Dorsey's social reputation in Philadelphia was matched only by his economic success. His obituaries attest to the popular belief that Dorsey was one of the richest black men in the country. Newspapers from as far away as San Francisco, such as the San Francisco Pacific Appeal noted in 1875 that Dorsey was "one of the wealthiest colored men of Philadelphia" and surmised that "after he took up the business of catering, [he] died worth a quarter of a million dollars."
The federal census for 1875 confirms this popular belief, clearly showing Dorsey to be a relatively wealthy man.

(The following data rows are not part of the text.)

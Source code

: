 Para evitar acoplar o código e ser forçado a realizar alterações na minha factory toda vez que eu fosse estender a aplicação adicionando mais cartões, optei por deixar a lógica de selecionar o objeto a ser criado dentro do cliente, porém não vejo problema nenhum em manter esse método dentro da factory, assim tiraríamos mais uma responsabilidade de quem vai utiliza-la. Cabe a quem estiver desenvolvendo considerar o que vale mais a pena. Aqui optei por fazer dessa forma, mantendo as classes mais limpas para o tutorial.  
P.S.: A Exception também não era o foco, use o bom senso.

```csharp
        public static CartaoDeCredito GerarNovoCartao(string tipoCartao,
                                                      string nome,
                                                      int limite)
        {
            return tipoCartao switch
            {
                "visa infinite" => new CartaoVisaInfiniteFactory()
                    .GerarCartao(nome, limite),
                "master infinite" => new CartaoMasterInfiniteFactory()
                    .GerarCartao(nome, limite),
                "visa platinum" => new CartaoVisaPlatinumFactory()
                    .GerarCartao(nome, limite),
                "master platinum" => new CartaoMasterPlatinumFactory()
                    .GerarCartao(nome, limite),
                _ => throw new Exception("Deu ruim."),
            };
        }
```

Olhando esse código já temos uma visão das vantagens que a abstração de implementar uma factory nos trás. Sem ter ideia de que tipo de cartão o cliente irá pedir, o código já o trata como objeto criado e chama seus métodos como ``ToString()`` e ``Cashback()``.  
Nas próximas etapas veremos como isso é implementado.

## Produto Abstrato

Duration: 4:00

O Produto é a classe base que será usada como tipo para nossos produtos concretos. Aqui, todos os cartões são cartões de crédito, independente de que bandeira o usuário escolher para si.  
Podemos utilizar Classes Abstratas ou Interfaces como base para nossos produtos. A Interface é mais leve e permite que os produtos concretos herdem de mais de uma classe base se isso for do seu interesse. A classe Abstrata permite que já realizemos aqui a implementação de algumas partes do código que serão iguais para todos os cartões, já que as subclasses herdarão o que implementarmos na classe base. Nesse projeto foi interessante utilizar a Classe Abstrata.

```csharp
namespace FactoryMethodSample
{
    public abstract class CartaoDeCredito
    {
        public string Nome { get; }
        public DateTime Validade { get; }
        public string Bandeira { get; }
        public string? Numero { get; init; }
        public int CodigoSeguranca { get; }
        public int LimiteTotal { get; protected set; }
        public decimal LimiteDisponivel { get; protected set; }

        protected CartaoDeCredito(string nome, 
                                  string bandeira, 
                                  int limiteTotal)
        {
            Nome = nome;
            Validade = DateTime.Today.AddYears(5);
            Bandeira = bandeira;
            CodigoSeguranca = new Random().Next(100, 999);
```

The value of Dorsey's real estate holdings alone exceeded the combined wealth of Henry Minton and Peter Augustin--two of Philadelphia's other illustrious African-American caterers. Dorsey disclosed to census takers that his real estate property was valued at $62,000 and that the value of his personal property added up to $35,0O0.
The great fortune amassed by Dorsey during the nearly 40 years he worked in Philadelphia's food service industry was enough to allow his family a degree of independence. No family member, however, continued the catering business that Dorsey had established.
The story of Thomas J. Dorsey is, in many ways, similar to those of many African Americans during the 19th century. Dorsey used the economic system already in place when he reached Philadelphia to his best advantage. His commitment to excellence ensured his success and made him one of the most respected African-American men of his era.
The potential value of his story lies in his role as a black entrepreneur and successful businessman. Today the African-American community faces some difficult issues, most of which are economic. Many leaders emphasize the need for blacks to create and support African-American-owned businesses as a means of energizing communities and stabilizing economic futures. By rescuing Thomas J. Dorsey and others from anonymity, we demonstrate the historical continuity and importance of successful black entrepreneurs.
Sharron Wilkins Conrad is a museum educator in Baltimore and a former research associate for American Visions. Her last article for the magazine, "The President's Kitchen," appeared in the February/March 1995 issue.